• Source records:
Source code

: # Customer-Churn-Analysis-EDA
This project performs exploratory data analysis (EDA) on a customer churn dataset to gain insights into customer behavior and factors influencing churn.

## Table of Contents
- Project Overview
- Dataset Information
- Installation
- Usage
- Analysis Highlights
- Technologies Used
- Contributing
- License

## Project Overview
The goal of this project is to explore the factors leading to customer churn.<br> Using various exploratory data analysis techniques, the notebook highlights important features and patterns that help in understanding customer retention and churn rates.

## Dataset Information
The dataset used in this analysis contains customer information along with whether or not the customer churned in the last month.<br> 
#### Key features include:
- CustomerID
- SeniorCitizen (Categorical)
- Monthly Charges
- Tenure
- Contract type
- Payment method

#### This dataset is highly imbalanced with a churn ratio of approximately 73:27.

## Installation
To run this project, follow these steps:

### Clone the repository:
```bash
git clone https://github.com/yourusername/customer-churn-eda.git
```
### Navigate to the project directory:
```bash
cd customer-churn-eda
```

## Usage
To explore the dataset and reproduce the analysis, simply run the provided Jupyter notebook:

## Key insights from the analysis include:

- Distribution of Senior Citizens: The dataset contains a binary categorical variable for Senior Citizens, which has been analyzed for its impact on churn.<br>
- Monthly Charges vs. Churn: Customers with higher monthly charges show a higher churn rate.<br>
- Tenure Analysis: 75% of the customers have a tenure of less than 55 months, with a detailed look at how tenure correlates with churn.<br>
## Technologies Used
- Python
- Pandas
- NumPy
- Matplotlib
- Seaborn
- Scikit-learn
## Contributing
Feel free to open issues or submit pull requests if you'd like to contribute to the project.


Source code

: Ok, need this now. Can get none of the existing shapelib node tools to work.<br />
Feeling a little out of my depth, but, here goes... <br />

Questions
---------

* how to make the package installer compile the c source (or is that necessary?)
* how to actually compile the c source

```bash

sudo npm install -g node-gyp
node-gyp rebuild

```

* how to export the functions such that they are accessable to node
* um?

• REQUIREMENT: Copy each line of the data above exactly as it appears.

• ANSWER:
Source code

: # Customer-Churn-Analysis-EDA
This project performs exploratory data analysis (EDA) on a customer churn dataset to gain insights into customer behavior and factors influencing churn.

## Table of Contents
- Project Overview
- Dataset Information
- Installation
- Usage
- Analysis Highlights
- Technologies Used
- Contributing
- License

## Project Overview
The goal of this project is to explore the factors leading to customer churn.<br> Using various exploratory data analysis techniques, the notebook highlights important features and patterns that help in understanding customer retention and churn rates.

## Dataset Information
The dataset used in this analysis contains customer information along with whether or not the customer churned in the last month.<br> 
#### Key features include:
- CustomerID
- SeniorCitizen (Categorical)
- Monthly Charges
- Tenure
- Contract type
- Payment method

#### This dataset is highly imbalanced with a churn ratio of approximately 73:27.

## Installation
To run this project, follow these steps:

### Clone the repository:
```bash
git clone https://github.com/yourusername/customer-churn-eda.git
```
### Navigate to the project directory:
```bash
cd customer-churn-eda
```

## Usage
To explore the dataset and reproduce the analysis, simply run the provided Jupyter notebook:

## Key insights from the analysis include:

- Distribution of Senior Citizens: The dataset contains a binary categorical variable for Senior Citizens, which has been analyzed for its impact on churn.<br>
- Monthly Charges vs. Churn: Customers with higher monthly charges show a higher churn rate.<br>
- Tenure Analysis: 75% of the customers have a tenure of less than 55 months, with a detailed look at how tenure correlates with churn.<br>
## Technologies Used
- Python
- Pandas
- NumPy
- Matplotlib
- Seaborn
- Scikit-learn
## Contributing
Feel free to open issues or submit pull requests if you'd like to contribute to the project.


Source code

: Ok, need this now. Can get none of the existing shapelib node tools to work.<br />
Feeling a little out of my depth, but, here goes... <br />

Questions
---------

* how to make the package installer compile the c source (or is that necessary?)
* how to actually compile the c source

```bash

sudo npm install -g node-gyp
node-gyp rebuild

```

* how to export the functions such that they are accessable to node
* um?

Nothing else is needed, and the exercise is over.